CANBERRA - Cambodia was prepared to send troops to East Timor to help with peacekeeping duties, Cambodia's Prime Minister Hun Sen said yesterday after talks with his Australian counterpart John Howard in Canberra.
He said the deployment would be the country's second commitment to peacekeeping duties after it sent troops to Sudan to help clear land mines.
"This morning, during discussions with His Excellency John Howard, Cambodia also said it was prepared to send its gendarmerie, its troops, to East Timor in the near future," he said through an interpreter in a speech to a state lunch at Parliament House.
He gave no further details of the deployment.

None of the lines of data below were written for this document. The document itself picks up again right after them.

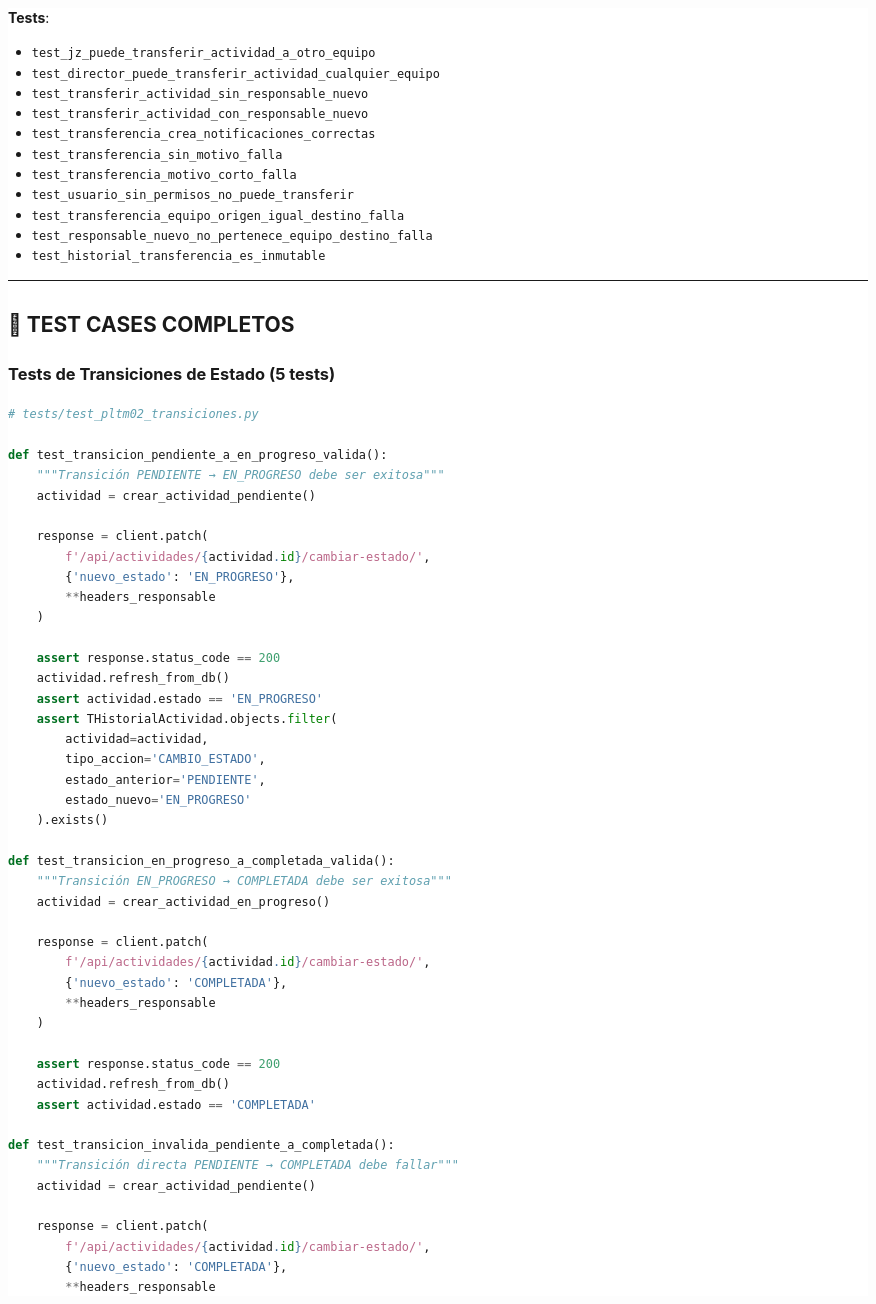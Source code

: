 **Tests**:
- `test_jz_puede_transferir_actividad_a_otro_equipo`
- `test_director_puede_transferir_actividad_cualquier_equipo`
- `test_transferir_actividad_sin_responsable_nuevo`
- `test_transferir_actividad_con_responsable_nuevo`
- `test_transferencia_crea_notificaciones_correctas`
- `test_transferencia_sin_motivo_falla`
- `test_transferencia_motivo_corto_falla`
- `test_usuario_sin_permisos_no_puede_transferir`
- `test_transferencia_equipo_origen_igual_destino_falla`
- `test_responsable_nuevo_no_pertenece_equipo_destino_falla`
- `test_historial_transferencia_es_inmutable`

---

## 🧪 TEST CASES COMPLETOS

### Tests de Transiciones de Estado (5 tests)

```python
# tests/test_pltm02_transiciones.py

def test_transicion_pendiente_a_en_progreso_valida():
    """Transición PENDIENTE → EN_PROGRESO debe ser exitosa"""
    actividad = crear_actividad_pendiente()

    response = client.patch(
        f'/api/actividades/{actividad.id}/cambiar-estado/',
        {'nuevo_estado': 'EN_PROGRESO'},
        **headers_responsable
    )

    assert response.status_code == 200
    actividad.refresh_from_db()
    assert actividad.estado == 'EN_PROGRESO'
    assert THistorialActividad.objects.filter(
        actividad=actividad,
        tipo_accion='CAMBIO_ESTADO',
        estado_anterior='PENDIENTE',
        estado_nuevo='EN_PROGRESO'
    ).exists()

def test_transicion_en_progreso_a_completada_valida():
    """Transición EN_PROGRESO → COMPLETADA debe ser exitosa"""
    actividad = crear_actividad_en_progreso()

    response = client.patch(
        f'/api/actividades/{actividad.id}/cambiar-estado/',
        {'nuevo_estado': 'COMPLETADA'},
        **headers_responsable
    )

    assert response.status_code == 200
    actividad.refresh_from_db()
    assert actividad.estado == 'COMPLETADA'

def test_transicion_invalida_pendiente_a_completada():
    """Transición directa PENDIENTE → COMPLETADA debe fallar"""
    actividad = crear_actividad_pendiente()

    response = client.patch(
        f'/api/actividades/{actividad.id}/cambiar-estado/',
        {'nuevo_estado': 'COMPLETADA'},
        **headers_responsable
```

Australia led a force of 3200 foreign peacekeepers to East Timor in late May to quell fighting that pitted East Timor's police and military against one another.
East Timor has asked the United Nations for at least 800 police to help stabilise the country for a period of five years.

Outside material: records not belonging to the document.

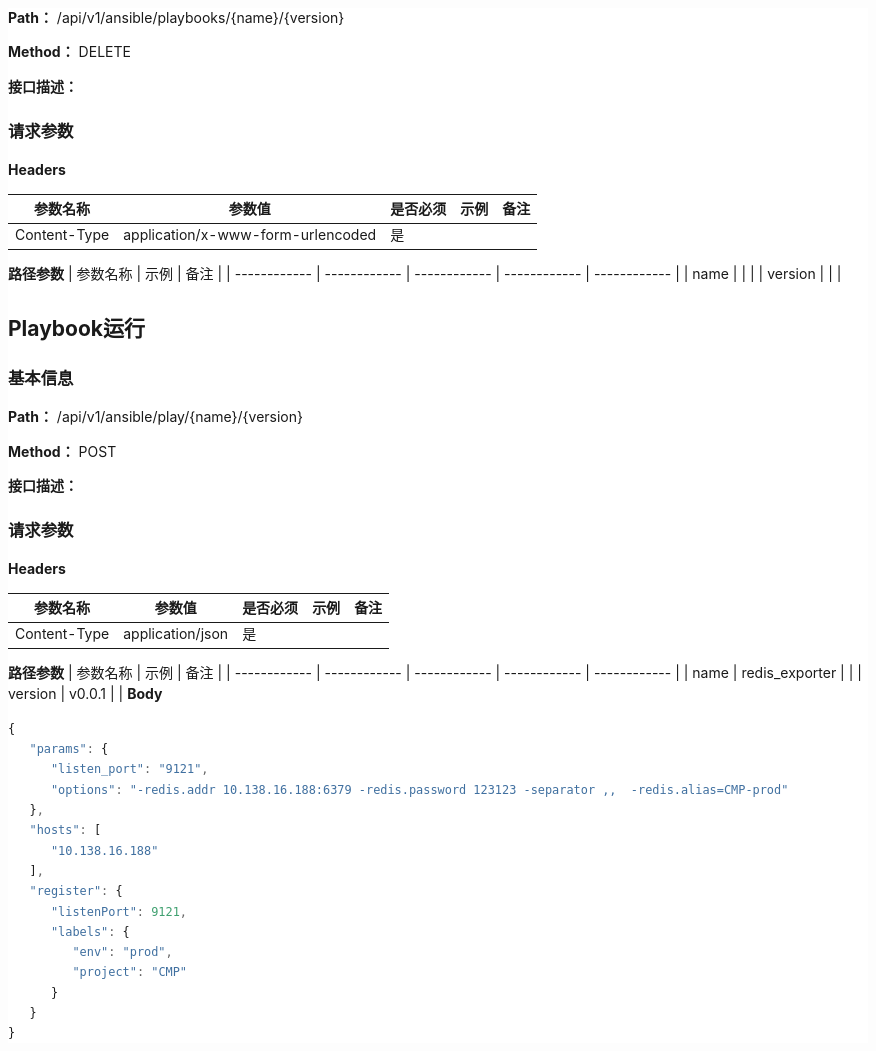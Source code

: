 **Path：** /api/v1/ansible/playbooks/{name}/{version}

**Method：** DELETE

**接口描述：**


### 请求参数
**Headers**

| 参数名称  | 参数值  |  是否必须 | 示例  | 备注  |
| ------------ | ------------ | ------------ | ------------ | ------------ |
| Content-Type  |  application/x-www-form-urlencoded | 是  |   |   |
**路径参数**
| 参数名称 | 示例  | 备注  |
| ------------ | ------------ | ------------ | ------------ | ------------ |
| name |   |   |
| version |   |   |

## Playbook运行
<a id=Playbook运行> </a>
### 基本信息

**Path：** /api/v1/ansible/play/{name}/{version}

**Method：** POST

**接口描述：**


### 请求参数
**Headers**

| 参数名称  | 参数值  |  是否必须 | 示例  | 备注  |
| ------------ | ------------ | ------------ | ------------ | ------------ |
| Content-Type  |  application/json | 是  |   |   |
**路径参数**
| 参数名称 | 示例  | 备注  |
| ------------ | ------------ | ------------ | ------------ | ------------ |
| name |  redis_exporter |   |
| version |  v0.0.1 |   |
**Body**

```javascript
{
   "params": {
      "listen_port": "9121",
      "options": "-redis.addr 10.138.16.188:6379 -redis.password 123123 -separator ,,  -redis.alias=CMP-prod"
   },
   "hosts": [
      "10.138.16.188"
   ],
   "register": {
      "listenPort": 9121,
      "labels": {
         "env": "prod",
         "project": "CMP"
      }
   }
}
```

Hun Sen was in Australia for talks with Howard, Foreign Minister Alexander Downer and Justice Minister Chris Ellison, and to sign a new prisoner exchange agreement between.
Australia used the visit to announce a A$30 million ($34.24 million) grant over five years from 2007 to help build Cambodia's criminal justice system.
There are 13 Cambodians in prison in Australia and five Australians in prison in Cambodia.